> _Directions_:
Lift out each line of the data that holds "governments".
Data for the task section start
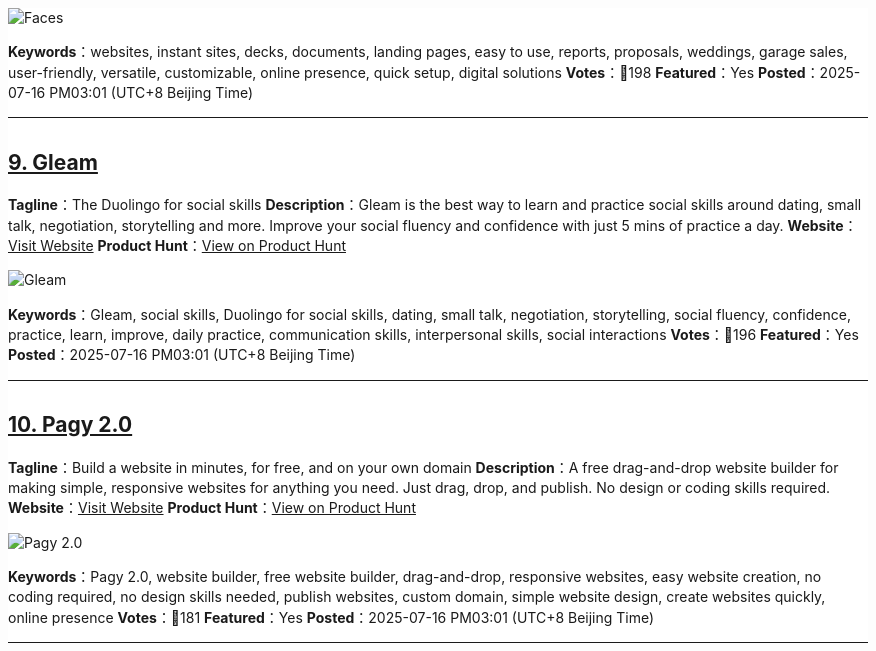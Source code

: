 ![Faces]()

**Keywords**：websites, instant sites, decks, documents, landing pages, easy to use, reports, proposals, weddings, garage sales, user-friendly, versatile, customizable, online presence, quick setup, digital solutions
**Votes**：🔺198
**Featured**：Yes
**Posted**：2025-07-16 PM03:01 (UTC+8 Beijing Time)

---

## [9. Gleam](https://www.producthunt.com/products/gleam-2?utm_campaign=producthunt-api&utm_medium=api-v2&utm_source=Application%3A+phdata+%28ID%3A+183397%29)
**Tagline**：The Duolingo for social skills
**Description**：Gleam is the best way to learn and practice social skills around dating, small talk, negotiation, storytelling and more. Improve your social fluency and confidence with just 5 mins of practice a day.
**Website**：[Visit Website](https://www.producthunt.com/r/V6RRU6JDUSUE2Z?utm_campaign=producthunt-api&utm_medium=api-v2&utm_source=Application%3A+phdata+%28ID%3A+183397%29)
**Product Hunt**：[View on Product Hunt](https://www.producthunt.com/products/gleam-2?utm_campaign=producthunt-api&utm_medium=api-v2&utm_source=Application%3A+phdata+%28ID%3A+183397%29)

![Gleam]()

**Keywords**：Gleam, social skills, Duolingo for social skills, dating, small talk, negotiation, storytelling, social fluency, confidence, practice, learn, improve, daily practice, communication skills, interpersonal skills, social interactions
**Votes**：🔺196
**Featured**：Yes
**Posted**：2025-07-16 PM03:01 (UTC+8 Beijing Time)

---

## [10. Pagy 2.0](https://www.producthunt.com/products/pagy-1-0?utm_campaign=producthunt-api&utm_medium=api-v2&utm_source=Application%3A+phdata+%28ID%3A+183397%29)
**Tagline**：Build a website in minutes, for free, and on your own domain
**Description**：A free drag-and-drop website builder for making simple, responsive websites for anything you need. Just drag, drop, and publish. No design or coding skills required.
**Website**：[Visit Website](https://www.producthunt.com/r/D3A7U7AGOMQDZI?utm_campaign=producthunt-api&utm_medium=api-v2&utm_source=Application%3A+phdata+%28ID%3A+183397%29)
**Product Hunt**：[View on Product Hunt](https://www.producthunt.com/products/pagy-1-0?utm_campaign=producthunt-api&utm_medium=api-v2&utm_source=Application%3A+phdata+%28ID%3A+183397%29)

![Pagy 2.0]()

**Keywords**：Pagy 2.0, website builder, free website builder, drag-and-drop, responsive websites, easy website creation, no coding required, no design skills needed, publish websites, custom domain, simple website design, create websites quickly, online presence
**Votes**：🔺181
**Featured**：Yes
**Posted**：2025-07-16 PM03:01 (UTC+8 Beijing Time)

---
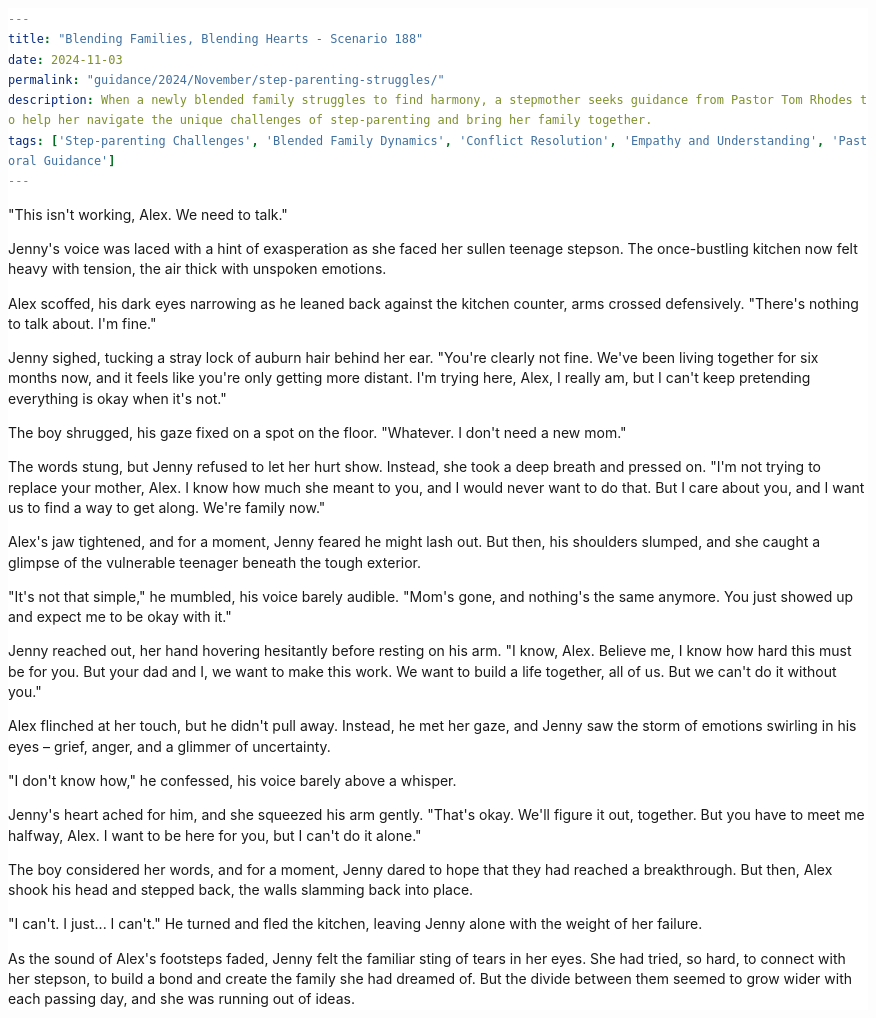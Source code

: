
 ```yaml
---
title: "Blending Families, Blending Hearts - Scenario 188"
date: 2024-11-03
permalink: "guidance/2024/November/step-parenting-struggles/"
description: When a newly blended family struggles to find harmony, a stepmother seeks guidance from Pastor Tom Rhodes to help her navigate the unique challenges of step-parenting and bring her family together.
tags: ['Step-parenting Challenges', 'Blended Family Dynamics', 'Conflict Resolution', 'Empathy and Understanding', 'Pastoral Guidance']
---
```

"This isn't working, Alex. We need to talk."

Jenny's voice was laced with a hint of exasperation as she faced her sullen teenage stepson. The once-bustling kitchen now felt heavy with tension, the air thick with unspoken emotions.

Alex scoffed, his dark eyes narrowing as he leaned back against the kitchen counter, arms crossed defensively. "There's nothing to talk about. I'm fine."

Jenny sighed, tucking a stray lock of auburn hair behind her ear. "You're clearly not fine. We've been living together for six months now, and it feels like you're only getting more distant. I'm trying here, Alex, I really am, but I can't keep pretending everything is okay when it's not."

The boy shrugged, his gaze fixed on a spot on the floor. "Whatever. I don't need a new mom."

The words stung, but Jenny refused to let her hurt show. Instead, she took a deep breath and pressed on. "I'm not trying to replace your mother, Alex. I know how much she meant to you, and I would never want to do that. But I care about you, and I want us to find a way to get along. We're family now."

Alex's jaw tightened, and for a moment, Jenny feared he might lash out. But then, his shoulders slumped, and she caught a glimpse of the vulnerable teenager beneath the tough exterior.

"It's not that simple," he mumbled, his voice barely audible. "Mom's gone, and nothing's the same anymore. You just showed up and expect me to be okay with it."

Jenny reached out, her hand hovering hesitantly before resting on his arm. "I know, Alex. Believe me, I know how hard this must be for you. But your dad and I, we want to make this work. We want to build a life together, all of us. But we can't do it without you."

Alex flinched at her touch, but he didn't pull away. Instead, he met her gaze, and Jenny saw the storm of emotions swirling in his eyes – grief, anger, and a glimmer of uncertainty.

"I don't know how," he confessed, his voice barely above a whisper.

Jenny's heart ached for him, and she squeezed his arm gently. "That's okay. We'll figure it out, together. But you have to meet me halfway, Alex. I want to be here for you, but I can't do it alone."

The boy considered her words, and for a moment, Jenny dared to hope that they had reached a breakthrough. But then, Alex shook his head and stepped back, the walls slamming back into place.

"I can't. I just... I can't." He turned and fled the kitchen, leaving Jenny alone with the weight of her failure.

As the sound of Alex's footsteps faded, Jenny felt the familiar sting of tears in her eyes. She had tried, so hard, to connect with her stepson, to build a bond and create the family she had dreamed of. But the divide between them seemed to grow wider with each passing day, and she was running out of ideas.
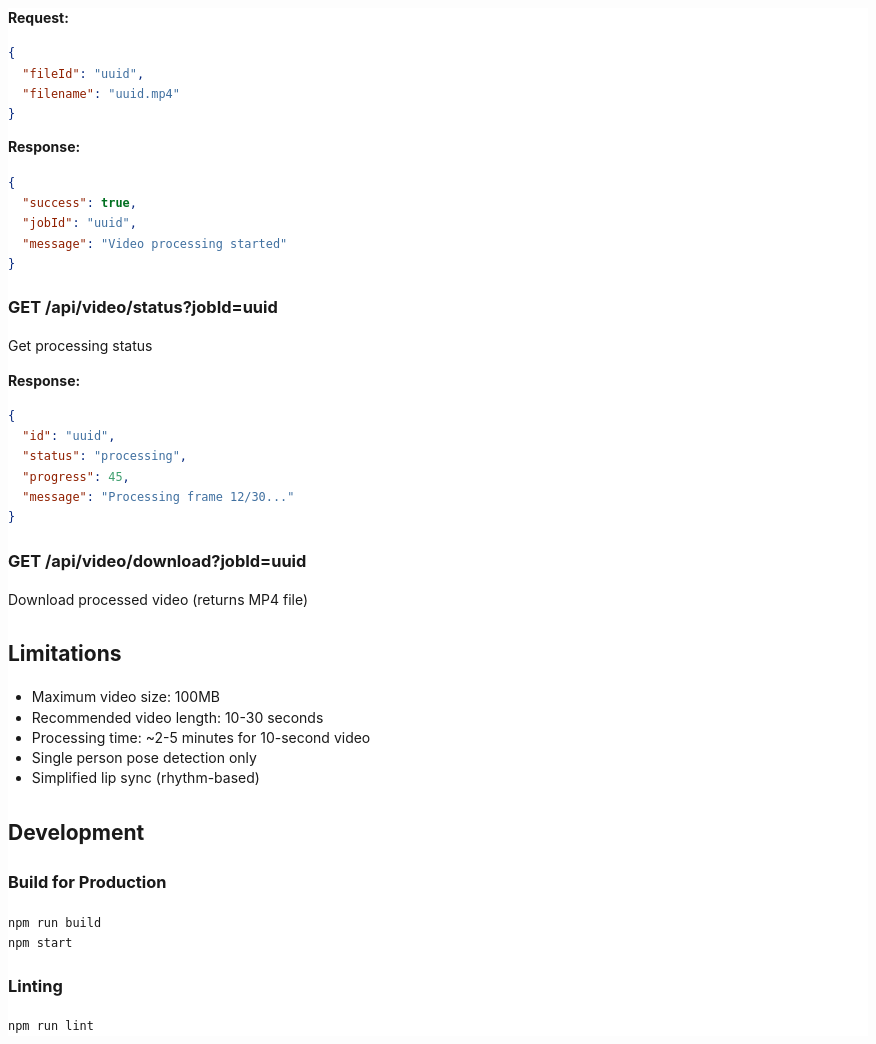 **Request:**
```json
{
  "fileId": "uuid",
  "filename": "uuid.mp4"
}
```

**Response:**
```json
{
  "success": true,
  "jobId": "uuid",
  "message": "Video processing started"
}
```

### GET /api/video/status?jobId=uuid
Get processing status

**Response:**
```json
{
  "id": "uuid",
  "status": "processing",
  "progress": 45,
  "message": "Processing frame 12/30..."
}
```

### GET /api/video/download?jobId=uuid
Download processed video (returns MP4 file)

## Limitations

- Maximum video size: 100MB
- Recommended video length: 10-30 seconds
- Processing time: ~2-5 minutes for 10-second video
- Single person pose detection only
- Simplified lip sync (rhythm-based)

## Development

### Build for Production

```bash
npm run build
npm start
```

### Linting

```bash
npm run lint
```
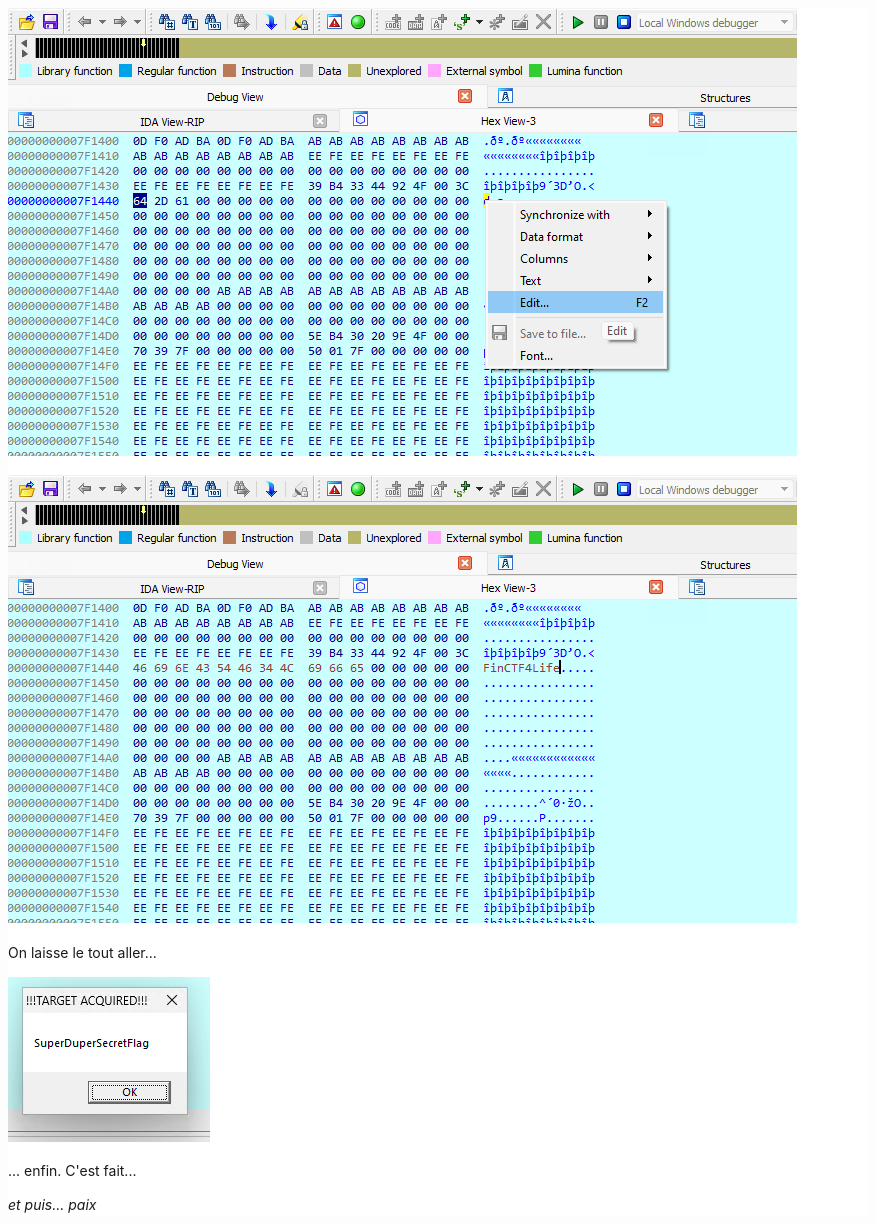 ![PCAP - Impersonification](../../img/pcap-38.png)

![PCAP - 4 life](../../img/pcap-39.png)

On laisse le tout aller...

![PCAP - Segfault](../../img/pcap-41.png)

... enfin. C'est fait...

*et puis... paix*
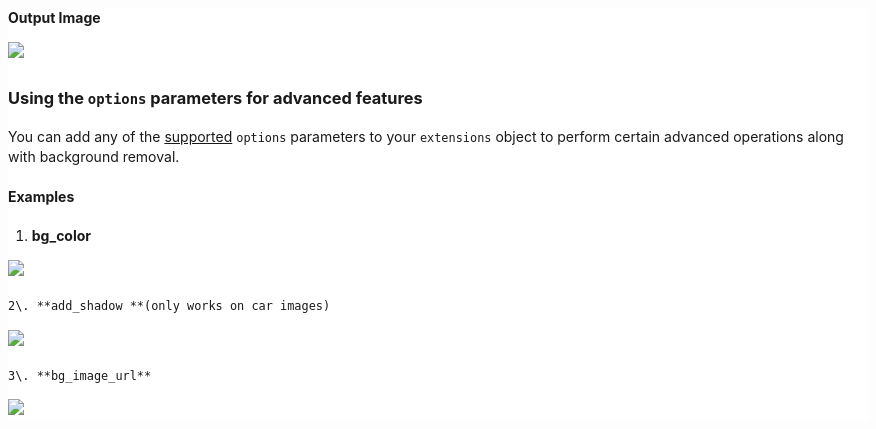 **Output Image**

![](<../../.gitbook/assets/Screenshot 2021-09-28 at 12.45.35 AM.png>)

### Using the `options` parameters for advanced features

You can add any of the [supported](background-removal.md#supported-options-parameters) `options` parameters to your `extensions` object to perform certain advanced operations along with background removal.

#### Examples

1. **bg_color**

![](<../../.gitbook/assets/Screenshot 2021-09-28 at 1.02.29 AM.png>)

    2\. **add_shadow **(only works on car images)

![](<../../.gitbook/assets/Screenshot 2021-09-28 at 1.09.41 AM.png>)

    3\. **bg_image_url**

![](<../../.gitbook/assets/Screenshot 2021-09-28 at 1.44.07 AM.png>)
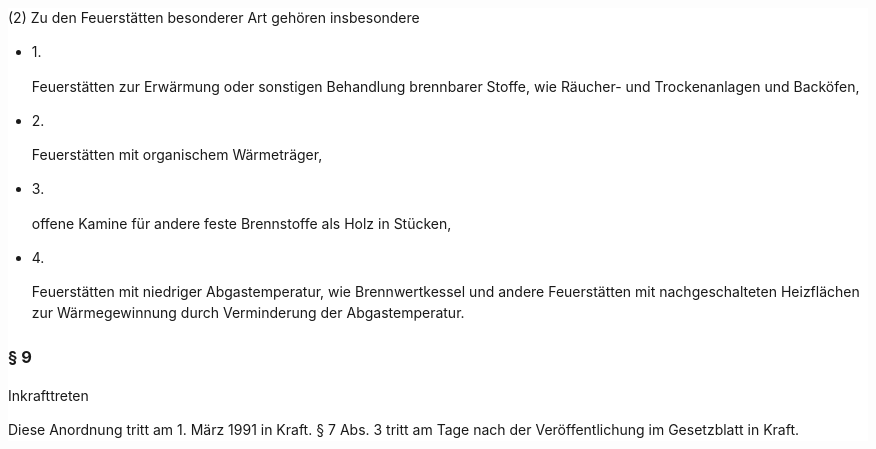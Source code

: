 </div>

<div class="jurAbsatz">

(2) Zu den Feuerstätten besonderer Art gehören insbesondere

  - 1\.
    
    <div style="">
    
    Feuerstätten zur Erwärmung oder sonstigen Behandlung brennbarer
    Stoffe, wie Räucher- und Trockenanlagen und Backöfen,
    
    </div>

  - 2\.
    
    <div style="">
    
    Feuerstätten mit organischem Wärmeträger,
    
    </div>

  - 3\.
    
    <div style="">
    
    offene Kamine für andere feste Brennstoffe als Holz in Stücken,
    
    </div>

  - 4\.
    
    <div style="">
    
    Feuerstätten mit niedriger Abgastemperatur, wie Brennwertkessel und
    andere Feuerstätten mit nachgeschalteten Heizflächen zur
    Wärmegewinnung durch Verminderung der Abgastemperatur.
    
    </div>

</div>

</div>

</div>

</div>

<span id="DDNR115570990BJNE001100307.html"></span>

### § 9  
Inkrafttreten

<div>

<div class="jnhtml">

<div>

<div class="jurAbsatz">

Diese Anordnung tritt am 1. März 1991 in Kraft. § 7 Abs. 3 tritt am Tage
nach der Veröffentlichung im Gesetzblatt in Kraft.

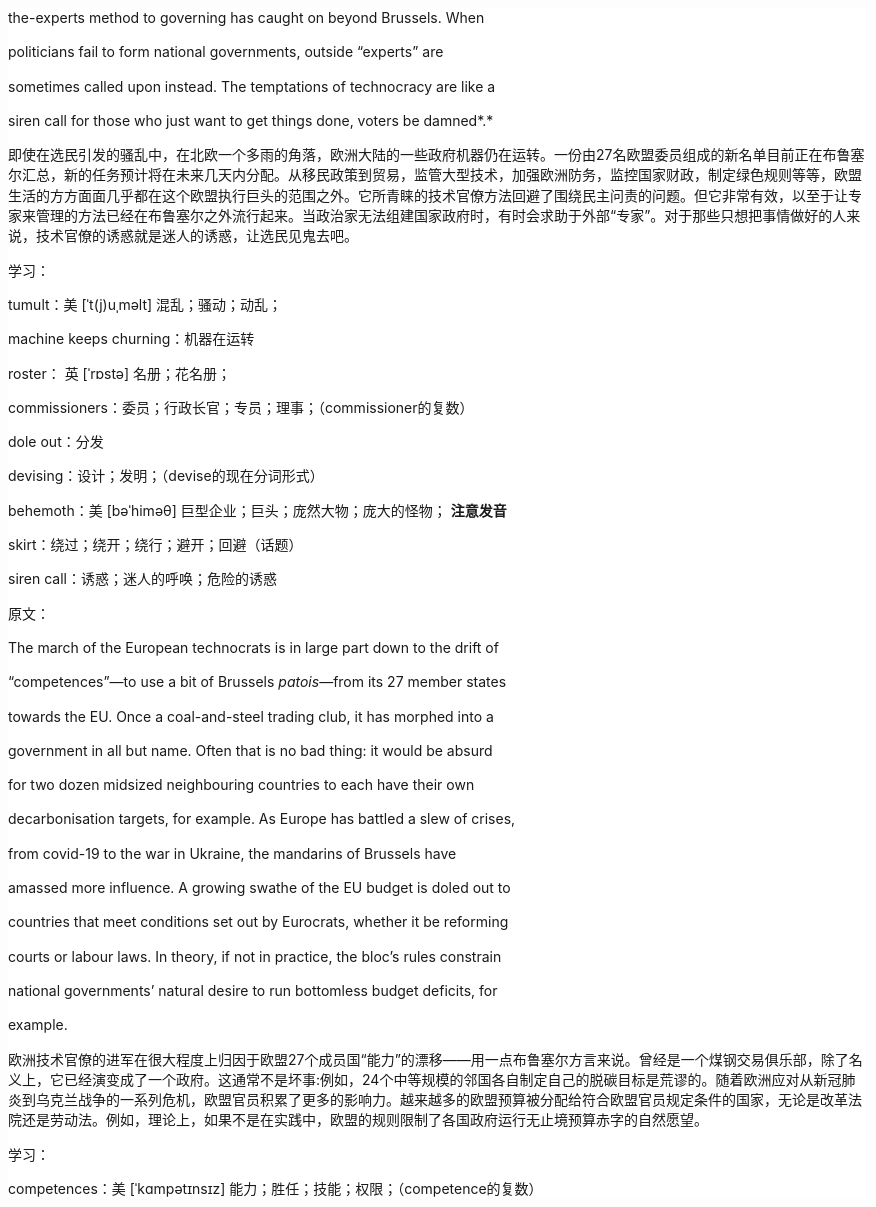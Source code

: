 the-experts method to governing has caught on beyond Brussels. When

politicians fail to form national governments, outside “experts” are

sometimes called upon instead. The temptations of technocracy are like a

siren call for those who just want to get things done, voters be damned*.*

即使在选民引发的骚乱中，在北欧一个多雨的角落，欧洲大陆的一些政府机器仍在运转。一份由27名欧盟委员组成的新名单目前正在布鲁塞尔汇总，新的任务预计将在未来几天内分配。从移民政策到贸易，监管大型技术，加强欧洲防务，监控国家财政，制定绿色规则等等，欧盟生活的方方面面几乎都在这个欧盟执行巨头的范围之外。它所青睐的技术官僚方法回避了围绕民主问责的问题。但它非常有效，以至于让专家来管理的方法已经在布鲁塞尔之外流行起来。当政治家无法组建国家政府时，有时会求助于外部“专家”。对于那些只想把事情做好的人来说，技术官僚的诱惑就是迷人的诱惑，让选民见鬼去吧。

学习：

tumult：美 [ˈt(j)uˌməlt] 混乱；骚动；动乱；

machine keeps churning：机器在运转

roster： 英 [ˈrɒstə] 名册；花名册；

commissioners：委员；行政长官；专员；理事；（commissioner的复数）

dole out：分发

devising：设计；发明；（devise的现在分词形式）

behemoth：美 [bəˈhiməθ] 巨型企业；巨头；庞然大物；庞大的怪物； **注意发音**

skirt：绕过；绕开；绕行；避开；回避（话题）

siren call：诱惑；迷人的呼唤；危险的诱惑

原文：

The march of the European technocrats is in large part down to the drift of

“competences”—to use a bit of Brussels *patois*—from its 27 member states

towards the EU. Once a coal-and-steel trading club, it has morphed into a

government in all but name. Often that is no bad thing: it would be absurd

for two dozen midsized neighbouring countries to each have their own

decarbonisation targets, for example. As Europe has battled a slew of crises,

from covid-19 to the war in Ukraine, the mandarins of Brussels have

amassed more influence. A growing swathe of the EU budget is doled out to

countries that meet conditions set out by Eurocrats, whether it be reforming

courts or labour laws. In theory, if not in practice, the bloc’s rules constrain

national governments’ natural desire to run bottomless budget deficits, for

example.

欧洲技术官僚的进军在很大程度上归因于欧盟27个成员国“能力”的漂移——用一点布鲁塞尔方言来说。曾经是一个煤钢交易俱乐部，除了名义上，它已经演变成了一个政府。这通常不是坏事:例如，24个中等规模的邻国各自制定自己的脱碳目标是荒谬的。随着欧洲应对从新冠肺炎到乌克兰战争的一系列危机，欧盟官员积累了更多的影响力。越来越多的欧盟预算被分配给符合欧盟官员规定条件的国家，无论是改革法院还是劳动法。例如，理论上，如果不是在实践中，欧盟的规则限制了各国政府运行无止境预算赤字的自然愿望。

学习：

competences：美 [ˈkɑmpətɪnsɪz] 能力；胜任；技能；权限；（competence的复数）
Data for the task section end
> _Expected output_:
politicians fail to form national governments, outside “experts” are
national governments’ natural desire to run bottomless budget deficits, for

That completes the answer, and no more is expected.